What to produce: Your task is to transcribe the lines from the start of the data below through the line containing "Our training data", inclusive, exactly as they stand and without the pictures.
--- Supplied records Enclosed Below ---
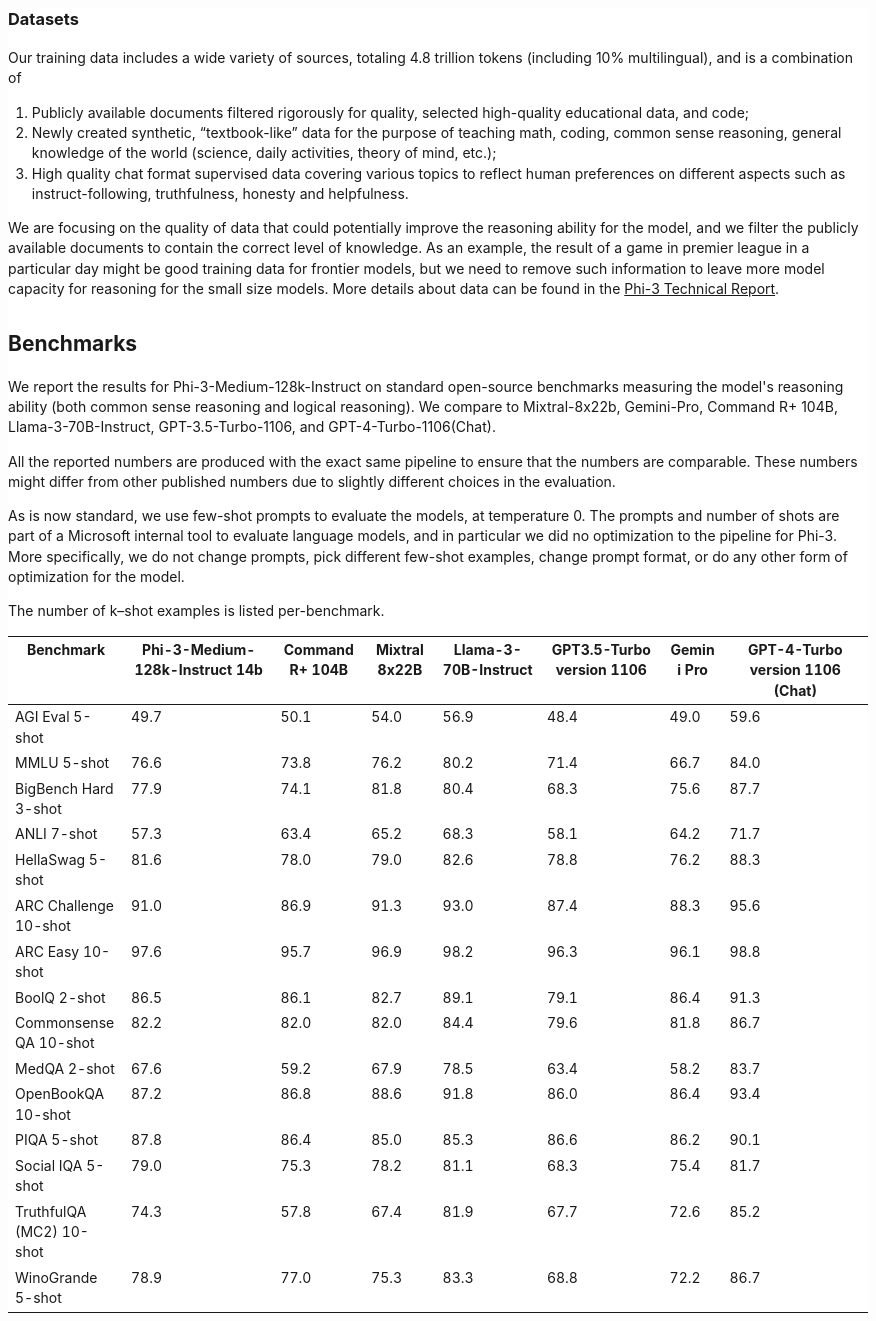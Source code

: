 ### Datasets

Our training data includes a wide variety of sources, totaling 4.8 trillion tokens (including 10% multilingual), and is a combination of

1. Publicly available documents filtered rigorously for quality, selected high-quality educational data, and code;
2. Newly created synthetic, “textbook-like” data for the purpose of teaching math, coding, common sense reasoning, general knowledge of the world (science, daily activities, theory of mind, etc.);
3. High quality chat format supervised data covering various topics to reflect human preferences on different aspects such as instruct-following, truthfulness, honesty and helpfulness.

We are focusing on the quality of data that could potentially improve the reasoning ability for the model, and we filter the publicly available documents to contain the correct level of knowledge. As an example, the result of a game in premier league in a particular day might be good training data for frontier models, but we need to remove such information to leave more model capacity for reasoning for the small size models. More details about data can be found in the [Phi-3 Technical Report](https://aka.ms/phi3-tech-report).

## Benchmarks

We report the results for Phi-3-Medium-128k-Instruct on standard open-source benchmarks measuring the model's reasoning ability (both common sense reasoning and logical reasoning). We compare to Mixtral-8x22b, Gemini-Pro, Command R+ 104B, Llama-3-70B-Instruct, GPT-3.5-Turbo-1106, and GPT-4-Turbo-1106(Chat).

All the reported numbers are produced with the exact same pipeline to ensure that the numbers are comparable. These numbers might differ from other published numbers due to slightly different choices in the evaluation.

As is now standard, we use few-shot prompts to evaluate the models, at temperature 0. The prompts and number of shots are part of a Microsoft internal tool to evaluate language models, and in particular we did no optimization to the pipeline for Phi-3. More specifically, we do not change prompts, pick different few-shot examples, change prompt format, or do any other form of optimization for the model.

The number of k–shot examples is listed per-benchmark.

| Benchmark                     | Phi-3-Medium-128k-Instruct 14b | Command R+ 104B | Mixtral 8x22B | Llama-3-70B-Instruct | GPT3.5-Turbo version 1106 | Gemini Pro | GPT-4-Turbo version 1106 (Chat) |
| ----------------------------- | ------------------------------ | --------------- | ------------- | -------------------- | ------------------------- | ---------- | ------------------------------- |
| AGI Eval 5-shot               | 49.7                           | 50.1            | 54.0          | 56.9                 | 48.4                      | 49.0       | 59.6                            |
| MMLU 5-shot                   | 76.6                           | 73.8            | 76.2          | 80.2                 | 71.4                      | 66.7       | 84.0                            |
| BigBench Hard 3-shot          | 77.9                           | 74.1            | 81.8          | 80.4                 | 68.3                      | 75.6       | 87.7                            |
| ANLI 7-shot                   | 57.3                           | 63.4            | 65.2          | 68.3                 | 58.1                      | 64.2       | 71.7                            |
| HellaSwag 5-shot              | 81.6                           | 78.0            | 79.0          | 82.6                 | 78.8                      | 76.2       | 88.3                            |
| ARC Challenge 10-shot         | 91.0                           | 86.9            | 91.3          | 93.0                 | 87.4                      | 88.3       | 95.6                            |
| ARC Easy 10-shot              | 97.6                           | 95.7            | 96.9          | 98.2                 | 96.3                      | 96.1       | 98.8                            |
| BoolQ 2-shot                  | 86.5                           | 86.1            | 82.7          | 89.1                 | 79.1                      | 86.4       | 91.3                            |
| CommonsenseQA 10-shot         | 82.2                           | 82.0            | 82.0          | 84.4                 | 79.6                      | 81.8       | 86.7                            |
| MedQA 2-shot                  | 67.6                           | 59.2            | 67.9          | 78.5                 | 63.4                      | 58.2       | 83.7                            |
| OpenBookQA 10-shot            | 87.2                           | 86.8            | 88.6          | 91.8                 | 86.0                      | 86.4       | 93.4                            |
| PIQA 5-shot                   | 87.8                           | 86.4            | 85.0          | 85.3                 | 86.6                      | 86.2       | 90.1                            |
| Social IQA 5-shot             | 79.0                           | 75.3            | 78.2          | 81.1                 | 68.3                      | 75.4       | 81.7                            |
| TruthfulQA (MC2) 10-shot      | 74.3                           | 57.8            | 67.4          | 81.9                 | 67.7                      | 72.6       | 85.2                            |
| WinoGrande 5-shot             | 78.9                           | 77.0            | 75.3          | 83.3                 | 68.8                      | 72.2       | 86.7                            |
--- End of Enclosed Supplied records ---
Answer space:
Source code

: ### Datasets

Our training data includes a wide variety of sources, totaling 4.8 trillion tokens (including 10% multilingual), and is a combination of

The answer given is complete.